Janes wanted to choreograph a piece featuring Dee because he believes she’s an extraordinary artist.

“There’s a dancer, and their only responsibility is to do the choreography that’s given to them and to do it the way their choreographer intended,” Janes said. “Then there’s dancers-slash-artists, and they take the choreography and then turn it into something else, or just even bring more life to it than just being a series of steps — and they’re the great ones. That’s what Jamie is.”

Once the “Shelter” cast began rehearsing the ballet in proper sequence, feelings just started to occur naturally, Dee said. Dee explained the narrative she has developed for the piece, which goes beyond the steps and represents her journey to womanhood.

During the first section of the ballet, Dee is surrounded by the full cast: NCDT dancers Melissa Anduiza, Emily Ramirez, Christina LaForgia, Sarah Hayes Watson, Jordan Leeper and Pete Walker. Dee feels as if the ballet begins with her role as a member of a community.

In the piece’s next section, Dee and Walker perform the first pas de deux. This dance represents an unrefined first love, full of curiosity into the unknown, Dee said. This fresh taste of love is also bittersweet, she said, because it must end.

The female dancers return to the stage to comfort Dee in her time of anguish. During some rehearsals she feels broken-hearted, while other rehearsals bring out anger and frustration.

“My narrative changes sometimes depending on how I’m feeling,” Dee said, “because I like to just keep it authentic.”

The energy from the other dancers lifts her up and replenishes her reserves, Dee said. She’s left alone for a moment, during which she reflects on past experiences from both the piece and also from her own life, she said. She finally realizes that she is able to stand independently.

As her journey continues, Leeper rushes on stage and sweeps a leery Dee off her feet.

Dee said she gets exhausted both physically and also emotionally during this part of the ballet.

She isn’t entering into relationships completely unguarded anymore, she said, but Leeper’s persistence and constant comfort allows Dee to truly fall in love. The music and movements become more tender and affectionate, representing what Dee calls a “best friend” type of love, the type of love that survives all hardships.

“That’s the real [type of love], the one that doesn’t leave,” she said.

Dee has another moment to reflect. When the rest of the cast comes back to the stage, Dee is back in her community. Her various relationships have transformed her into a new woman.

As the ballet’s program reads, “Within the shelter of each other we fully live.”

While some may find a story in Mark Diamond’s “Alternate Paths,” the ballet is purely abstract for the NCDT program director. His piece features seven company dancers: Anduiza, Watson, Ramirez, LaForgia, Gregory Taylor, Walker and Josh Hall.

“It’s very easy for different kinds of meanings to creep in,” Diamond said. “I’ve intended to do many abstract pieces, and then they took on meaning as I did them.”
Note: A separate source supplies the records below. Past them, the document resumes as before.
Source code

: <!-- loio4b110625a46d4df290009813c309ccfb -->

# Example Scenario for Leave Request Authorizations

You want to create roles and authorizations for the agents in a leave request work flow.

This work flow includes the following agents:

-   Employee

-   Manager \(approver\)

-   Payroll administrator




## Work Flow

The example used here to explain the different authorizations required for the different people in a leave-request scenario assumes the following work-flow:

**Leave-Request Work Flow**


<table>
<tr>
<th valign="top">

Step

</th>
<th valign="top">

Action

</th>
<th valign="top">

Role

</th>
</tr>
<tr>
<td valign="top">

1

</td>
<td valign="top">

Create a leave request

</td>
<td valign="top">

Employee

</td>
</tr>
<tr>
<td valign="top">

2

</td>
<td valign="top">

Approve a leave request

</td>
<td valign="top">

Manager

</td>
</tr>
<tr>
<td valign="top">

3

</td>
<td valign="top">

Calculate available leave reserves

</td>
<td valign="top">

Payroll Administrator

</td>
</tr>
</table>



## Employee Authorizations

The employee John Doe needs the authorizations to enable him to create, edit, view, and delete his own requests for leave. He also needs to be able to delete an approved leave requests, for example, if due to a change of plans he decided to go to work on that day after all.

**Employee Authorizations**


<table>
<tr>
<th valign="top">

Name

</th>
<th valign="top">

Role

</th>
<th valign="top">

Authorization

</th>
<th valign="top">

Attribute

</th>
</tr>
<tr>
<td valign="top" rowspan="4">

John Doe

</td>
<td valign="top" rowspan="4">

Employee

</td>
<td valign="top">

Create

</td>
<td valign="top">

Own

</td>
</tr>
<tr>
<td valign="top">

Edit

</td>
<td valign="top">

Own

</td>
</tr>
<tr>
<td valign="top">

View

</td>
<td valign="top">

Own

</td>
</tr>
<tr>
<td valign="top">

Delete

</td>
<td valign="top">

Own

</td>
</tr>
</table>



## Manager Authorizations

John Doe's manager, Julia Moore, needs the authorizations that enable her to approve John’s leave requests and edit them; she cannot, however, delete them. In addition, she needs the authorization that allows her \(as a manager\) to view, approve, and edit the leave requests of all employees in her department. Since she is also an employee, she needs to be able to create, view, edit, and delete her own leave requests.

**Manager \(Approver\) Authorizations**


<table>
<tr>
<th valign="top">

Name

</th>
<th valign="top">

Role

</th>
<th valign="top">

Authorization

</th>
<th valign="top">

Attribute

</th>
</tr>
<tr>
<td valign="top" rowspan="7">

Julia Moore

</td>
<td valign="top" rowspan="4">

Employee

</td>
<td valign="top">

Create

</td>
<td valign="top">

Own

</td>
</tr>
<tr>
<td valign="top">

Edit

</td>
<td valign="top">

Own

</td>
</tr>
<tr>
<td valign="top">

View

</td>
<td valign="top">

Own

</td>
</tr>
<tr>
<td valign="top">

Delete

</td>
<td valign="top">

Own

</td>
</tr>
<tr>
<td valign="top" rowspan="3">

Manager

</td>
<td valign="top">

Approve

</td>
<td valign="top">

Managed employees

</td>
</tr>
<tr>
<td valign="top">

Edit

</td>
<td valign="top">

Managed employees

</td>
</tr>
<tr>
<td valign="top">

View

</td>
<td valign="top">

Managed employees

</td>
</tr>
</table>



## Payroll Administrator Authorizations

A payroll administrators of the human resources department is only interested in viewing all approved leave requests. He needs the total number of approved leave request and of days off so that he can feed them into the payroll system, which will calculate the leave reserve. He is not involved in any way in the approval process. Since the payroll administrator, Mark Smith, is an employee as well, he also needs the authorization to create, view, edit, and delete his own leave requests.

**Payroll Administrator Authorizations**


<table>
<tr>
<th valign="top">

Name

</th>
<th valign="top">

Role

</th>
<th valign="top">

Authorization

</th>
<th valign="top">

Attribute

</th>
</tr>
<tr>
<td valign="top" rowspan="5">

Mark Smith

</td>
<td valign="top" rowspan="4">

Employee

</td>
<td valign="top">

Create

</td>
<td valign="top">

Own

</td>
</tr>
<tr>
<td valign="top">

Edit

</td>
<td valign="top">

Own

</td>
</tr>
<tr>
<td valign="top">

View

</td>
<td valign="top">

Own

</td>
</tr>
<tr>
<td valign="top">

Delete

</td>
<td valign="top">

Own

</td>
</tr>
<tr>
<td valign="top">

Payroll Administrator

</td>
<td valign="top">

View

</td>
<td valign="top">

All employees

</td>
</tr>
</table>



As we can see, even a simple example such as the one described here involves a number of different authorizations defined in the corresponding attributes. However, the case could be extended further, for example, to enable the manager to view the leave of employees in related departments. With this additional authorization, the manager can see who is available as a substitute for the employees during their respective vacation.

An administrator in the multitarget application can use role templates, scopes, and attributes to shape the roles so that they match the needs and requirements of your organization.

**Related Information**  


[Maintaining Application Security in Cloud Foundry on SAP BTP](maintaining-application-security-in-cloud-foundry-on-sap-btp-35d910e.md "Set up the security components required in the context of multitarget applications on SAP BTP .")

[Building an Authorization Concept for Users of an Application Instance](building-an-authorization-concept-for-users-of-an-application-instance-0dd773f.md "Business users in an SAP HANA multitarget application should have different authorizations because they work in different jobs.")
Diamond has kept his contemporary piece abstract by basing the choreography on circular movement, he said. Each movement in the piece features a different woman representing a new theme.

Diamond found the music by David Balakrishnan on an old CD a student had given him about nine years ago.

“Sometimes the search for music takes you in all different directions,” Diamond said.

Music plays a huge role in the company’s final piece of the evening, “The Groove.” NCDT resident choreographer Dwight Rhoden was inspired by the energy of the company’s new dancers and the subculture of nightlife to create a ballet set to “club music.”

The entire company will perform a rather large excerpt from the piece, restaged by former NCDT dancer Traci Gilchrest Kubie. Kubie said the athletic dance features intricate pointe work and partnering in the style of ballroom dance. She warns the audience to “buckle their seat belts.”

“They’re going to be hit with energy right away,” she said, “and it’s not going to stop for about 20 to 25 minutes.”